En España sólo existe algo más sólido, inamovible y perenne que el tupé de Artur Mas: la fe ciega en el mito del catalanismo moderado. El porqué del pábulo que la gente otorga a ciertas leyendas urbanas, siempre será un misterio. Pero, por absurdo que se antoje, el personal sigue empeñado en creer que las cloacas de Nueva York están infestadas de enormes cocodrilos blancos; alimañas que habrían aterrizado allí dándose cates por las cañerías cuando los yuppis las arrojaron por la taza del váter. E igual que se empecinan en dar crédito a esa fantasía absurda, también quieren creer, contra toda evidencia, que sea real lo que su mitomanía ha dado en bautizar como catalanismo moderado.
Contra toda evidencia. Porque, en los últimos cien años, ha emergido el catalanismo de derechas, el catalanismo de izquierdas, el catalanismo imperialista, el catalanismo independentista, el catalanismo de Iznájar, el catalanismo expulsado de Huelva por Franco, el catalanismo ilustrado, el catalanismo de Puig y Tardà, el catalanismo honrado, el catalanismo de todo a cien, el catalanismo de cursos para parados con subvención europea gestionada por Enric Millo, el catalanismo de Piqué… Todo, menos el catalanismo moderado.
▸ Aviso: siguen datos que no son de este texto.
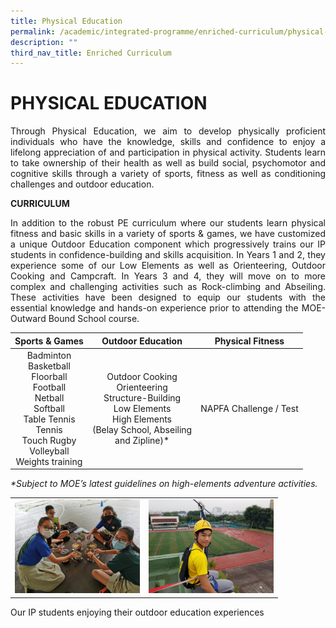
```yaml
---
title: Physical Education
permalink: /academic/integrated-programme/enriched-curriculum/physical-education/
description: ""
third_nav_title: Enriched Curriculum
---
```

# PHYSICAL EDUCATION

<p style="text-align: justify;">Through Physical Education, we aim to develop physically proficient individuals who have the knowledge, skills and confidence to enjoy a lifelong appreciation of and participation in physical activity. Students learn to take ownership of their health as well as build social, psychomotor and cognitive skills through a variety of sports, fitness as well as conditioning challenges and outdoor education.</p>

**CURRICULUM**

<p style="text-align: justify;">In addition to the robust PE curriculum where our students learn physical fitness and basic skills in a variety of sports & games, we have customized a unique Outdoor Education component which progressively trains our IP students in confidence-building and skills acquisition. In Years 1 and 2, they experience some of our Low Elements as well as Orienteering, Outdoor Cooking and Campcraft. In Years 3 and 4, they will move on to more complex and challenging activities such as Rock-climbing and Abseiling. These activities have been designed to equip our students with the essential knowledge and hands-on experience prior to attending the MOE-Outward Bound School course.</p>

|     Sports & Games      |    Outdoor Education       |    Physical Fitness    |
|:----------------:|:---------:|:---------------:|
| Badminton<br>Basketball<br>Floorball<br>Football<br>Netball<br>Softball<br>Table Tennis<br>Tennis<br>Touch Rugby<br>Volleyball<br>Weights training | Outdoor Cooking<br>Orienteering<br>Structure-Building<br>Low Elements<br>High Elements<br>(Belay School, Abseiling<br>and Zipline)\*<br> | NAPFA Challenge / Test |

_\*Subject to MOE’s latest guidelines on high-elements adventure activities._

|   |   |
|:-:|:-:|
|  <img src="/images/Academic/Enriched%20Curriculum/Physical%20Education/IP%20PE_Outdoor%20Cooking.jpg" style="width:200px">     |  <img src="/images/Academic/Enriched%20Curriculum/Physical%20Education/IP4_Zipline.jpg" style="width:200px"> |

Our IP students enjoying their outdoor education experiences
En ese asunto de los lagartos, lo más probable es que el dislate proceda del abuso de las videoconsolas entre nuestros eternos adolescentes de cuarenta años. Y en el otro, también. Porque bastaría con entretenerse un rato leyendo al padre de la criatura, Prat de la Riba, para salir de esa ensoñación pueril. Escribe Prat, tras caer de rodillas después de ser iluminado por la luz blanquísima que precedió a la revelación milagrosa del Volksgeist patrio: “Cataluña tiene ese espíritu nacional misterioso que al correr de los siglos va engendrando y renovando el derecho y la lengua (…) Un mismo espíritu que se manifiesta uno y característico bajo la variedad de toda la vida colectiva (…) Cataluña es, pues, una Nación”. En esas tres frases empieza y acaba todo el enigma del famoso catalanismo moderado. Y cuántas lágrimas de cocodrilo (y de Vendrell) se podrían ahorrar en Madrid si dedicasen sólo un minuto a leerlas con atención.
Porque descubrirían, al fin, que la genuina esencia del catalanismo no es política –la construcción de un Estado nacional–, sino religiosa: recuperar la pureza primigenia de esa identidad tribal, mística y eterna, contaminada ahora por el estigma castellano. Entenderían que, en el fondo, resulta accesoria la división entre independentistas, confederalistas, soberanistas, asimétricos y centristas de Puente Aéreo. Comprenderían, de una vez, que el catalanismo no es un argumento político, sino una forma de argumentar políticamente: la que se fundamenta en presentar su fin como si fuese una realidad objetiva de la Naturaleza. Y, de paso, adivinarían por qué Piqué acabará abandonando el PP antes de que se vote el Estatut.